SUMMARY OF THE INVENTION

It is an object of the present invention to provide embedding ancillary data into a compressed audio signal, and extracting ancillary data from a compressed audio signal. The invention is defined by the independent claims. The dependent claims define advantageous embodiments.

One aspect of the invention proposes a method for embedding an ancillary data into a compressed audio signal. This is achieved by replacing Least Significant Bits (LSBs) in at least one frequency subband of the compressed audio signal by the ancillary data.

When replacing LSB bits of compressed subband signals with the ancillary data, the subband signal is effectively modified, resulting in a different decoded output. The replaced LSB bits corresponding to the ancillary data are conveyed as part of the bitstream and can be easily extracted at the decoder. In such a way the decoder obtains the ancillary data that can be used for more advanced audio reproduction at the decoder. The compressed audio itself maintains a good audio quality despite the replacement of the LSB bits of the frequency subband, because the LSB bits least contribute to the potential audible artefacts.

In an embodiment, the LSB bits to be replaced by the ancillary data are determined based on a psychoacoustic criterion. The subjective impact caused by the difference in output as a result of LSB modification is minimized by applying a psychoacoustic criterion controlling both the location as well as the amount of LSB bits that can be modified. The compressed audio itself maintains then a good audio quality despite the replacement of the LSB bits of the frequency subband, because those selected LSB bits do not contribute to the audible artefacts. The allocation of the LSB bits is determined implicitly in the decoder by employing the same criterion as used in the encoder. The similarity of the LSB bits allocation at the decoder side can be assessed at the encoder beforehand. Therefore, no additional indication information for LSB bits allocation is required, or only limited additional indication information is required in case of differences between the allocation used at the encoder and the expected allocation at the decoder to indicate these differences.

In a further embodiment, an allocation of the LSB bits to be replaced by the ancillary data is indicated by indication information embedded in the LSB bits. At the decoder side indication information is required to identify the location and the amount of LSB bits that constitute the ancillary data. A fixed number of LSB bits that is allocated by default to specific subbands are used to convey this indication information. These bits are allocated for every frame.

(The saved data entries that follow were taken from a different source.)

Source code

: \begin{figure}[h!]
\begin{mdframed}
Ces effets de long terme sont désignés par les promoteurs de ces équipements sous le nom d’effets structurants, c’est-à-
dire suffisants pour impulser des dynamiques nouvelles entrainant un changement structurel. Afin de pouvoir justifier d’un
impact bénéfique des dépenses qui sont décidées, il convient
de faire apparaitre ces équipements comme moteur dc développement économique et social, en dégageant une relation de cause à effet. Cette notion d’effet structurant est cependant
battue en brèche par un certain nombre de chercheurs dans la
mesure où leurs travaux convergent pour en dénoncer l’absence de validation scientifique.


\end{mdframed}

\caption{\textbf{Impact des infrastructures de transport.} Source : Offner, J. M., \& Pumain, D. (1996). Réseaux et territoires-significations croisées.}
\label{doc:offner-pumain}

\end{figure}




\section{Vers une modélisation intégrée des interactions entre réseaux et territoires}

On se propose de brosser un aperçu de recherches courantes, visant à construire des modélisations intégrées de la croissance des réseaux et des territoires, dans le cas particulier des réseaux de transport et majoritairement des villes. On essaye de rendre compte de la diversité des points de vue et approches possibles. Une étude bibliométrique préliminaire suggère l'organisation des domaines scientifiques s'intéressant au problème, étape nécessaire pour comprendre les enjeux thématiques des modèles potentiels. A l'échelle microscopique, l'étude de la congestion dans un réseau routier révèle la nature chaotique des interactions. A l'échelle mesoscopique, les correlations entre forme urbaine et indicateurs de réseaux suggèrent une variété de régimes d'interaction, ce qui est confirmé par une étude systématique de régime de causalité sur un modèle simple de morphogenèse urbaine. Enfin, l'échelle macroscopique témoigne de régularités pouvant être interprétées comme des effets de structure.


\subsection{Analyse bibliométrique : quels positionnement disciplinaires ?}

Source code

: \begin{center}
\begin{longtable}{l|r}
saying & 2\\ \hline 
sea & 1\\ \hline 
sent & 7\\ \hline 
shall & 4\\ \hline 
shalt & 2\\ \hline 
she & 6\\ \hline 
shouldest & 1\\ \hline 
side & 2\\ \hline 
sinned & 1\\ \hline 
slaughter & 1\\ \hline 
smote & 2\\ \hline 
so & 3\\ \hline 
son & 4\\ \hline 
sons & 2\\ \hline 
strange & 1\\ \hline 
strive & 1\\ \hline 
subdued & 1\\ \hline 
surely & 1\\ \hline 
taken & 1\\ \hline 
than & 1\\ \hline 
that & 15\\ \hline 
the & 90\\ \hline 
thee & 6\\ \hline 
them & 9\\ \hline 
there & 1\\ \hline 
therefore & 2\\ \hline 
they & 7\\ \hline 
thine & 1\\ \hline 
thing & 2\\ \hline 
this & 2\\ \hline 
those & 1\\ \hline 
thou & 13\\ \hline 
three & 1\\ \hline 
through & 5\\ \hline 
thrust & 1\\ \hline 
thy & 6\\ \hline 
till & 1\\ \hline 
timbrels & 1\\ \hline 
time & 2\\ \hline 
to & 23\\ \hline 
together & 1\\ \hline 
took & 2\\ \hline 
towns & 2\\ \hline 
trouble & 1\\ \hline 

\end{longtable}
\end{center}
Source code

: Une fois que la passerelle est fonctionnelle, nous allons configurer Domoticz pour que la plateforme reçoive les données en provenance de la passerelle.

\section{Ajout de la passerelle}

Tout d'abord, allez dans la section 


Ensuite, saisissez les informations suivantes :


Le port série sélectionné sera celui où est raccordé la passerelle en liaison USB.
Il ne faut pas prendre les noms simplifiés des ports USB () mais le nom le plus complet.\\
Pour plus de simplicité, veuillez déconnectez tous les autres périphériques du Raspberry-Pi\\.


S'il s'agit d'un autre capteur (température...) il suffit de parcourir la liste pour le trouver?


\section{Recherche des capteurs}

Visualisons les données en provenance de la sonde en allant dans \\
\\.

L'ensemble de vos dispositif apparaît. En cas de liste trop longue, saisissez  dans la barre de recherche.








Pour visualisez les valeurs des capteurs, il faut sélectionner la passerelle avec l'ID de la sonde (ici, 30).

In a further embodiment, the compressed audio signal is obtained using an SBC encoding. The SBC encoding has no inherent support for ancillary data. The SBC encoding might be modified to accept ancillary data to be conveyed in the LSB bits of one or more subband signals. In other words, the replacement of the LSB bits with the ancillary data becomes a part of the audio compression. In this way the SBC encoder can create a bit-stream that holds ancillary data. The LSB bits allocation can vary in time to efficiently use the frequency subbands such that the allocated LSB bits do not contribute to potential audible artefacts. Alternatively, the replacement of the LSB bits with the ancillary data could be performed as a post-processing step after the encoding. It should be clear that the resulting SBC bit-streams are compatible to existing SBC decoders.

In a further preferred embodiment, the ancillary data comprise data to be employed for processing of a decoded compressed audio signal. This allows an additional processing, such as a post-processing of the decoded compressed audio signal to change characteristics of the audio signal, e.g. parameter controlled virtualization processing.

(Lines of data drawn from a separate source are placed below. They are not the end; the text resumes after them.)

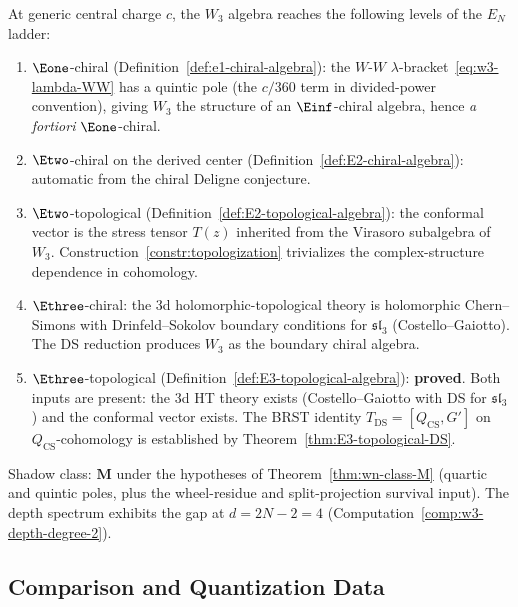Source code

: \begin{remark}
\label{rem:w3-EN-level}
At generic central charge $c$, the $W_3$ algebra reaches the
following levels of the $E_N$ ladder:
\begin{enumerate}[label=\textup{(\roman*)}]
\item $\Eone$-chiral
 (Definition~\ref{def:e1-chiral-algebra}): the $W$-$W$
 $\lambda$-bracket~\eqref{eq:w3-lambda-WW} has a quintic
 pole (the $c/360$ term in divided-power convention),
 giving $W_3$ the structure of an $\Einf$-chiral algebra,
 hence \emph{a fortiori} $\Eone$-chiral.

\item $\Etwo$-chiral on the derived center
 (Definition~\ref{def:E2-chiral-algebra}): automatic from
 the chiral Deligne conjecture.

\item $\Etwo$-topological
 (Definition~\ref{def:E2-topological-algebra}): the
 conformal vector is the stress tensor $T(z)$ inherited
 from the Virasoro subalgebra of $W_3$.
 Construction~\ref{constr:topologization} trivializes the
 complex-structure dependence in cohomology.

\item $\Ethree$-chiral: the 3d holomorphic-topological
 theory is holomorphic Chern--Simons with
 Drinfeld--Sokolov boundary conditions for
 $\mathfrak{sl}_3$ (Costello--Gaiotto). The DS reduction
 produces $W_3$ as the boundary chiral algebra.

\item $\Ethree$-topological
 (Definition~\ref{def:E3-topological-algebra}):
 \textbf{proved}. Both inputs are present: the 3d
 HT theory exists (Costello--Gaiotto with DS for
 $\mathfrak{sl}_3$) and the conformal vector exists.
 The BRST identity
 $T_{\mathrm{DS}} = [Q_{\mathrm{CS}}, G']$ on
 $Q_{\mathrm{CS}}$-cohomology is established by
 Theorem~\ref{thm:E3-topological-DS}.
\end{enumerate}
Shadow class: $\mathbf{M}$ under the hypotheses of
Theorem~\ref{thm:wn-class-M} (quartic and quintic poles, plus the
wheel-residue and split-projection survival input). The
depth spectrum exhibits the gap at $d = 2N - 2 = 4$
(Computation~\ref{comp:w3-depth-degree-2}).
\end{remark}

\subsection{Comparison and Quantization Data}
\label{subsec:quantization}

In a further embodiment, the ancillary data comprise MPEG Surround data.

The MPEG Surround down-mix is encoded using the e.g. SBC encoder. The MPEG Surround data is also input to the SBC encoder and is conveyed in the LSB bits of one or more subband signals of the SBC encoded down-mix signal. After transmission and/or storage of the resulting bit stream, the SBC decoder decodes the stereo down-mix and extracts the MPEG surround data. An MPEG surround decoder combines the stereo down-mix and the MPEG Surround data into a multi-channel audio signal.

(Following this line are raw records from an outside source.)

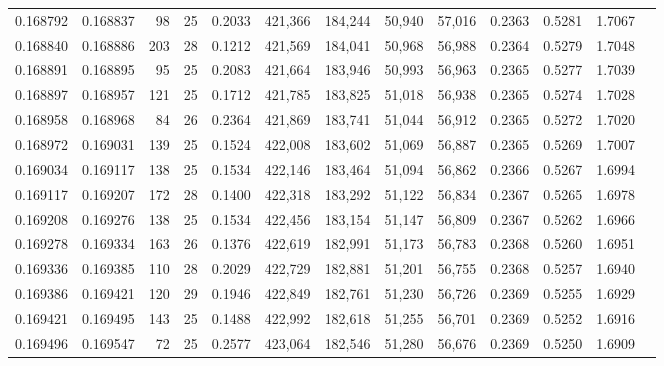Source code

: \begin{tabular}{rrrrrrrrrrrrr}
0.168792 & 0.168837 &  98 &  25 &                                     0.2033 & 421,366 & 184,244 &  50,940 &  57,016 & 0.2363 & 0.5281 & 1.7067 \\
0.168840 & 0.168886 & 203 &  28 &                                     0.1212 & 421,569 & 184,041 &  50,968 &  56,988 & 0.2364 & 0.5279 & 1.7048 \\
0.168891 & 0.168895 &  95 &  25 &                                     0.2083 & 421,664 & 183,946 &  50,993 &  56,963 & 0.2365 & 0.5277 & 1.7039 \\
0.168897 & 0.168957 & 121 &  25 &                                     0.1712 & 421,785 & 183,825 &  51,018 &  56,938 & 0.2365 & 0.5274 & 1.7028 \\
0.168958 & 0.168968 &  84 &  26 &                                     0.2364 & 421,869 & 183,741 &  51,044 &  56,912 & 0.2365 & 0.5272 & 1.7020 \\
0.168972 & 0.169031 & 139 &  25 &                                     0.1524 & 422,008 & 183,602 &  51,069 &  56,887 & 0.2365 & 0.5269 & 1.7007 \\
0.169034 & 0.169117 & 138 &  25 &                                     0.1534 & 422,146 & 183,464 &  51,094 &  56,862 & 0.2366 & 0.5267 & 1.6994 \\
0.169117 & 0.169207 & 172 &  28 &                                     0.1400 & 422,318 & 183,292 &  51,122 &  56,834 & 0.2367 & 0.5265 & 1.6978 \\
0.169208 & 0.169276 & 138 &  25 &                                     0.1534 & 422,456 & 183,154 &  51,147 &  56,809 & 0.2367 & 0.5262 & 1.6966 \\
0.169278 & 0.169334 & 163 &  26 &                                     0.1376 & 422,619 & 182,991 &  51,173 &  56,783 & 0.2368 & 0.5260 & 1.6951 \\
0.169336 & 0.169385 & 110 &  28 &                                     0.2029 & 422,729 & 182,881 &  51,201 &  56,755 & 0.2368 & 0.5257 & 1.6940 \\
0.169386 & 0.169421 & 120 &  29 &                                     0.1946 & 422,849 & 182,761 &  51,230 &  56,726 & 0.2369 & 0.5255 & 1.6929 \\
0.169421 & 0.169495 & 143 &  25 &                                     0.1488 & 422,992 & 182,618 &  51,255 &  56,701 & 0.2369 & 0.5252 & 1.6916 \\
0.169496 & 0.169547 &  72 &  25 &                                     0.2577 & 423,064 & 182,546 &  51,280 &  56,676 & 0.2369 & 0.5250 & 1.6909 \\

\end{tabular}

Another aspect of the invention provides a method for extracting ancillary data from the input compressed audio signal. It should be appreciated that the features, advantages, comments, etc. described above are equally applicable to this aspect of the invention.

The invention further provides an embedding device, and an extracting device, as well as a decoder comprising the extracting device according to the invention.

These and other aspects, features and advantages of the invention will be apparent from and elucidated with reference to the embodiment(s) described hereinafter.

BRIEF DESCRIPTION OF THE DRAWINGS

FIG. 1 shows a flow chart of an embodiment of a method for embedding an ancillary data into a compressed audio signal according to the invention;

FIG. 2 shows an example of replacing LSB bits in at least one frequency subband of the compressed audio by the ancillary data;

FIG. 3 shows a flow chart of an embodiment of a method for embedding the ancillary data into a compressed audio signal modified to indicate an allocation of the LSB bits to be replaced by the ancillary data by indication information embedded in the LSB bits;

FIG. 4 shows schematically an example of an embedding device for embedding ancillary data into a compressed audio signal according to the invention;

FIG. 5 shows schematically an example of an extracting device for extracting ancillary data from an input compressed audio signal;

FIG. 6 shows an example of a decoder for decoding an input compressed audio signal comprising an extracting device according to the invention.

DETAILED DESCRIPTION OF EMBODIMENTS OF THE PRESENT INVENTION

FIG. 1 shows a flow chart of an embodiment of a method for embedding ancillary data into a compressed audio signal according to the invention. The method comprises a step 101 of replacing LSB bits in at least one frequency subband of the compressed audio by the ancillary data. The compressed audio signal might be obtained by the SBC, AAC, MP3, or HE-AAC encoders. The compressed audio signal comprises at least one frequency subband. Here, the frequency subband refers, both, to a filterbank subband representation as provided by e.g. SBC, as well as a transform representation as provided by e.g. AAC. Often the subbands from a subband filter are referred to as subsignals, while subbands from a transform are referred to as frequency coefficients. It should be noted that the LSB bits in both cases refer to bits of quantized spectral coefficients. The ancillary data can be of any type. However, preferably it should comprise data related to spatial audio information that could be used to improve the spatial audio quality of the compressed audio. An example of such ancillary data is e.g. MPEG Surround data formatted into a data structure similar to this specified in Section 7.3.2 of ISO/IEC 23003-1:2007, MPEG Surround. Alternatively, the ancillary data might comprise e.g. Spectral Band Replication data, Parametric Stereo data, meta data such as timing information, or loudness levels, or Spatial Audio Object Coding data allowing for interactive mixing at the decoding side.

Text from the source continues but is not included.